### Your objective
Would you reproduce the whole listing below without altering a single word?

### Source data
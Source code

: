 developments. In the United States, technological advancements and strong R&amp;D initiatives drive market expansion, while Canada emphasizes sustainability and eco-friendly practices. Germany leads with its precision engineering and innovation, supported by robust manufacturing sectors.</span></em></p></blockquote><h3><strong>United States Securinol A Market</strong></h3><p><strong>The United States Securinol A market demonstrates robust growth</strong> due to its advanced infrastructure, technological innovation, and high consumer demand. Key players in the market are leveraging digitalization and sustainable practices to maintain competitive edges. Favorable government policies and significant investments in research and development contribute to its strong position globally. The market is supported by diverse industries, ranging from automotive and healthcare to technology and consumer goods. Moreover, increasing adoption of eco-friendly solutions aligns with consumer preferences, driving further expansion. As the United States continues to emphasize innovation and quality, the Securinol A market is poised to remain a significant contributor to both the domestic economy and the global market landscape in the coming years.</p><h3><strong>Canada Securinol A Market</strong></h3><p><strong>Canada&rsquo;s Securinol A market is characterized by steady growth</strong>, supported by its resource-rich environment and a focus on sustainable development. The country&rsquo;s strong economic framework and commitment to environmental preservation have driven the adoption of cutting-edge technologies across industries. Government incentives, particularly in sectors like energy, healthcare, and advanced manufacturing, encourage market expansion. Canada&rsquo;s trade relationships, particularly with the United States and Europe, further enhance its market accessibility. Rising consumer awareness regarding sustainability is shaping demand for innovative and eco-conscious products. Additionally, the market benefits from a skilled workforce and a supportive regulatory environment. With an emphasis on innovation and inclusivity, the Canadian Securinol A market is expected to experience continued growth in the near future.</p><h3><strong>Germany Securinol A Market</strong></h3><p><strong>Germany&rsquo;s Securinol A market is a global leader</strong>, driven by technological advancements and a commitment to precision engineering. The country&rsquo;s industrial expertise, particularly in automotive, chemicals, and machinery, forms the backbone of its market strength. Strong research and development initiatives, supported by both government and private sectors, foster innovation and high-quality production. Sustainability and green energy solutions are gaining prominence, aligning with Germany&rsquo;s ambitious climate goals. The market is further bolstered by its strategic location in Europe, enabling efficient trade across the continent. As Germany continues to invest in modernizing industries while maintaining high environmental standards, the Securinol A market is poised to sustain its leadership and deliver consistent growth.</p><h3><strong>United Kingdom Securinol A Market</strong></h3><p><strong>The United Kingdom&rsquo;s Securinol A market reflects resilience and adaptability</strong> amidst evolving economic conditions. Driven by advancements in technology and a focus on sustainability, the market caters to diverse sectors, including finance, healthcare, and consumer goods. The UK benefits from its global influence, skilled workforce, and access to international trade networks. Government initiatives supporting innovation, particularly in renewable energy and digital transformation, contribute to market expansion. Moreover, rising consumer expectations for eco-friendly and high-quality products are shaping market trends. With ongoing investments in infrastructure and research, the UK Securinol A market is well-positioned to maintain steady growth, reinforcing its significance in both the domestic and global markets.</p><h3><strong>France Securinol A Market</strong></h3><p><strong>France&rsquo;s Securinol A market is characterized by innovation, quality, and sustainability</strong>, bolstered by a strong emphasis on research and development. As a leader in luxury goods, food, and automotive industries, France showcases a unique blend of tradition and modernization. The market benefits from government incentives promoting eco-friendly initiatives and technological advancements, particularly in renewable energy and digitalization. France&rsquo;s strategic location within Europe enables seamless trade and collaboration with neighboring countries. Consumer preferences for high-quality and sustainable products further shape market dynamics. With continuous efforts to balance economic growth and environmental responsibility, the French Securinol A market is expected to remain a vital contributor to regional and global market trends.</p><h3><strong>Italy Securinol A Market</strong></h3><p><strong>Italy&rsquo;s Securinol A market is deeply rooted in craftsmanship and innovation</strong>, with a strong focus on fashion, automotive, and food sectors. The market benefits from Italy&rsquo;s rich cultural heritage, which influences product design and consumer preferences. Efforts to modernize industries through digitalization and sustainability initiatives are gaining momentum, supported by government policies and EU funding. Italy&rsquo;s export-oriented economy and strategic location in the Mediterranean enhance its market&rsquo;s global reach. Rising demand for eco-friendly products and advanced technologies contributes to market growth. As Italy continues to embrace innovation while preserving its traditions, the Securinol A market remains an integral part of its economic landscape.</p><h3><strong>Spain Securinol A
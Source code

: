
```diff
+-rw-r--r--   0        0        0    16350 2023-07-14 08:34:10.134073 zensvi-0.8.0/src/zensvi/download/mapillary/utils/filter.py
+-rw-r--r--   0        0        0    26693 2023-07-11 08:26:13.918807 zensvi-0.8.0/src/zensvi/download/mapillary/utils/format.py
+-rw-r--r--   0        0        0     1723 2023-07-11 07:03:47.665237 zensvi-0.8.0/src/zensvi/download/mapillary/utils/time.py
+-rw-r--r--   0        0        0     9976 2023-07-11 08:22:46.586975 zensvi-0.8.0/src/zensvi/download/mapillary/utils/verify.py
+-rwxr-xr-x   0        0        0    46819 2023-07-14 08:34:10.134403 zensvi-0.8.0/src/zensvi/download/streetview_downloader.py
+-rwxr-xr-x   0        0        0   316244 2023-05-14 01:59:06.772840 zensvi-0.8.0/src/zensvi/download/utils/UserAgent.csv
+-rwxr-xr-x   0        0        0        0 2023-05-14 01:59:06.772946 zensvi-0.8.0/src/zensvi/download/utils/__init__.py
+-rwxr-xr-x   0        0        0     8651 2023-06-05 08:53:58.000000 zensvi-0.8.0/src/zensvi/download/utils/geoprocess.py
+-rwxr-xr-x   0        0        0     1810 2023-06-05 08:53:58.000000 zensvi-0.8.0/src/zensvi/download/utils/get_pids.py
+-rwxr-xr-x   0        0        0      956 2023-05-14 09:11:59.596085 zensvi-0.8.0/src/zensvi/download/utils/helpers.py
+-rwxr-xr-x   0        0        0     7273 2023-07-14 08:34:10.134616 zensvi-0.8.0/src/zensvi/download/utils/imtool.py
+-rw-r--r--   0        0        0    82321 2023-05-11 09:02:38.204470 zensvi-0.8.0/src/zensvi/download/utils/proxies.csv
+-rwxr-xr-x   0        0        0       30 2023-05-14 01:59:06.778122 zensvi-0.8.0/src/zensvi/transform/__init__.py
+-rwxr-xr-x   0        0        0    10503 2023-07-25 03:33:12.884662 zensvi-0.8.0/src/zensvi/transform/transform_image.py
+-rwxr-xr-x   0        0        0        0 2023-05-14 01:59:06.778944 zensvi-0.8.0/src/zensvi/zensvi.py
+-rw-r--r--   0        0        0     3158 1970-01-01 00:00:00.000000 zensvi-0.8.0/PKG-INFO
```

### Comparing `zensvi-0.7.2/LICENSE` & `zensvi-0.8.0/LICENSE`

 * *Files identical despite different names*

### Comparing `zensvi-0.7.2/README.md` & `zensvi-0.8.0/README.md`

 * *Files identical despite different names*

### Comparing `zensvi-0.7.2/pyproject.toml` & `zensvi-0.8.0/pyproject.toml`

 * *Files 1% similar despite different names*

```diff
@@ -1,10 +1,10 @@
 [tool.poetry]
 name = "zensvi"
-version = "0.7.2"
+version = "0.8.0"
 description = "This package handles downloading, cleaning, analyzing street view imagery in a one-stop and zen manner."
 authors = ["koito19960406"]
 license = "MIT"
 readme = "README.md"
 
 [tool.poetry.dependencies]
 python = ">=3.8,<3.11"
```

### Your response
Source code

: developments. In the United States, technological advancements and strong R&amp;D initiatives drive market expansion, while Canada emphasizes sustainability and eco-friendly practices. Germany leads with its precision engineering and innovation, supported by robust manufacturing sectors.</span></em></p></blockquote><h3><strong>United States Securinol A Market</strong></h3><p><strong>The United States Securinol A market demonstrates robust growth</strong> due to its advanced infrastructure, technological innovation, and high consumer demand. Key players in the market are leveraging digitalization and sustainable practices to maintain competitive edges. Favorable government policies and significant investments in research and development contribute to its strong position globally. The market is supported by diverse industries, ranging from automotive and healthcare to technology and consumer goods. Moreover, increasing adoption of eco-friendly solutions aligns with consumer preferences, driving further expansion. As the United States continues to emphasize innovation and quality, the Securinol A market is poised to remain a significant contributor to both the domestic economy and the global market landscape in the coming years.</p><h3><strong>Canada Securinol A Market</strong></h3><p><strong>Canada&rsquo;s Securinol A market is characterized by steady growth</strong>, supported by its resource-rich environment and a focus on sustainable development. The country&rsquo;s strong economic framework and commitment to environmental preservation have driven the adoption of cutting-edge technologies across industries. Government incentives, particularly in sectors like energy, healthcare, and advanced manufacturing, encourage market expansion. Canada&rsquo;s trade relationships, particularly with the United States and Europe, further enhance its market accessibility. Rising consumer awareness regarding sustainability is shaping demand for innovative and eco-conscious products. Additionally, the market benefits from a skilled workforce and a supportive regulatory environment. With an emphasis on innovation and inclusivity, the Canadian Securinol A market is expected to experience continued growth in the near future.</p><h3><strong>Germany Securinol A Market</strong></h3><p><strong>Germany&rsquo;s Securinol A market is a global leader</strong>, driven by technological advancements and a commitment to precision engineering. The country&rsquo;s industrial expertise, particularly in automotive, chemicals, and machinery, forms the backbone of its market strength. Strong research and development initiatives, supported by both government and private sectors, foster innovation and high-quality production. Sustainability and green energy solutions are gaining prominence, aligning with Germany&rsquo;s ambitious climate goals. The market is further bolstered by its strategic location in Europe, enabling efficient trade across the continent. As Germany continues to invest in modernizing industries while maintaining high environmental standards, the Securinol A market is poised to sustain its leadership and deliver consistent growth.</p><h3><strong>United Kingdom Securinol A Market</strong></h3><p><strong>The United Kingdom&rsquo;s Securinol A market reflects resilience and adaptability</strong> amidst evolving economic conditions. Driven by advancements in technology and a focus on sustainability, the market caters to diverse sectors, including finance, healthcare, and consumer goods. The UK benefits from its global influence, skilled workforce, and access to international trade networks. Government initiatives supporting innovation, particularly in renewable energy and digital transformation, contribute to market expansion. Moreover, rising consumer expectations for eco-friendly and high-quality products are shaping market trends. With ongoing investments in infrastructure and research, the UK Securinol A market is well-positioned to maintain steady growth, reinforcing its significance in both the domestic and global markets.</p><h3><strong>France Securinol A Market</strong></h3><p><strong>France&rsquo;s Securinol A market is characterized by innovation, quality, and sustainability</strong>, bolstered by a strong emphasis on research and development. As a leader in luxury goods, food, and automotive industries, France showcases a unique blend of tradition and modernization. The market benefits from government incentives promoting eco-friendly initiatives and technological advancements, particularly in renewable energy and digitalization. France&rsquo;s strategic location within Europe enables seamless trade and collaboration with neighboring countries. Consumer preferences for high-quality and sustainable products further shape market dynamics. With continuous efforts to balance economic growth and environmental responsibility, the French Securinol A market is expected to remain a vital contributor to regional and global market trends.</p><h3><strong>Italy Securinol A Market</strong></h3><p><strong>Italy&rsquo;s Securinol A market is deeply rooted in craftsmanship and innovation</strong>, with a strong focus on fashion, automotive, and food sectors. The market benefits from Italy&rsquo;s rich cultural heritage, which influences product design and consumer preferences. Efforts to modernize industries through digitalization and sustainability initiatives are gaining momentum, supported by government policies and EU funding. Italy&rsquo;s export-oriented economy and strategic location in the Mediterranean enhance its market&rsquo;s global reach. Rising demand for eco-friendly products and advanced technologies contributes to market growth. As Italy continues to embrace innovation while preserving its traditions, the Securinol A market remains an integral part of its economic landscape.</p><h3><strong>Spain Securinol A
Source code

:
```diff
+-rw-r--r--   0        0        0    16350 2023-07-14 08:34:10.134073 zensvi-0.8.0/src/zensvi/download/mapillary/utils/filter.py
+-rw-r--r--   0        0        0    26693 2023-07-11 08:26:13.918807 zensvi-0.8.0/src/zensvi/download/mapillary/utils/format.py
+-rw-r--r--   0        0        0     1723 2023-07-11 07:03:47.665237 zensvi-0.8.0/src/zensvi/download/mapillary/utils/time.py
+-rw-r--r--   0        0        0     9976 2023-07-11 08:22:46.586975 zensvi-0.8.0/src/zensvi/download/mapillary/utils/verify.py
+-rwxr-xr-x   0        0        0    46819 2023-07-14 08:34:10.134403 zensvi-0.8.0/src/zensvi/download/streetview_downloader.py
+-rwxr-xr-x   0        0        0   316244 2023-05-14 01:59:06.772840 zensvi-0.8.0/src/zensvi/download/utils/UserAgent.csv
+-rwxr-xr-x   0        0        0        0 2023-05-14 01:59:06.772946 zensvi-0.8.0/src/zensvi/download/utils/__init__.py
+-rwxr-xr-x   0        0        0     8651 2023-06-05 08:53:58.000000 zensvi-0.8.0/src/zensvi/download/utils/geoprocess.py
+-rwxr-xr-x   0        0        0     1810 2023-06-05 08:53:58.000000 zensvi-0.8.0/src/zensvi/download/utils/get_pids.py
+-rwxr-xr-x   0        0        0      956 2023-05-14 09:11:59.596085 zensvi-0.8.0/src/zensvi/download/utils/helpers.py
+-rwxr-xr-x   0        0        0     7273 2023-07-14 08:34:10.134616 zensvi-0.8.0/src/zensvi/download/utils/imtool.py
+-rw-r--r--   0        0        0    82321 2023-05-11 09:02:38.204470 zensvi-0.8.0/src/zensvi/download/utils/proxies.csv
+-rwxr-xr-x   0        0        0       30 2023-05-14 01:59:06.778122 zensvi-0.8.0/src/zensvi/transform/__init__.py
+-rwxr-xr-x   0        0        0    10503 2023-07-25 03:33:12.884662 zensvi-0.8.0/src/zensvi/transform/transform_image.py
+-rwxr-xr-x   0        0        0        0 2023-05-14 01:59:06.778944 zensvi-0.8.0/src/zensvi/zensvi.py
+-rw-r--r--   0        0        0     3158 1970-01-01 00:00:00.000000 zensvi-0.8.0/PKG-INFO
```

### Comparing `zensvi-0.7.2/LICENSE` & `zensvi-0.8.0/LICENSE`

 * *Files identical despite different names*

### Comparing `zensvi-0.7.2/README.md` & `zensvi-0.8.0/README.md`

 * *Files identical despite different names*

### Comparing `zensvi-0.7.2/pyproject.toml` & `zensvi-0.8.0/pyproject.toml`

 * *Files 1% similar despite different names*

```diff
@@ -1,10 +1,10 @@
 [tool.poetry]
 name = "zensvi"
-version = "0.7.2"
+version = "0.8.0"
 description = "This package handles downloading, cleaning, analyzing street view imagery in a one-stop and zen manner."
 authors = ["koito19960406"]
 license = "MIT"
 readme = "README.md"
 
 [tool.poetry.dependencies]
 python = ">=3.8,<3.11"
```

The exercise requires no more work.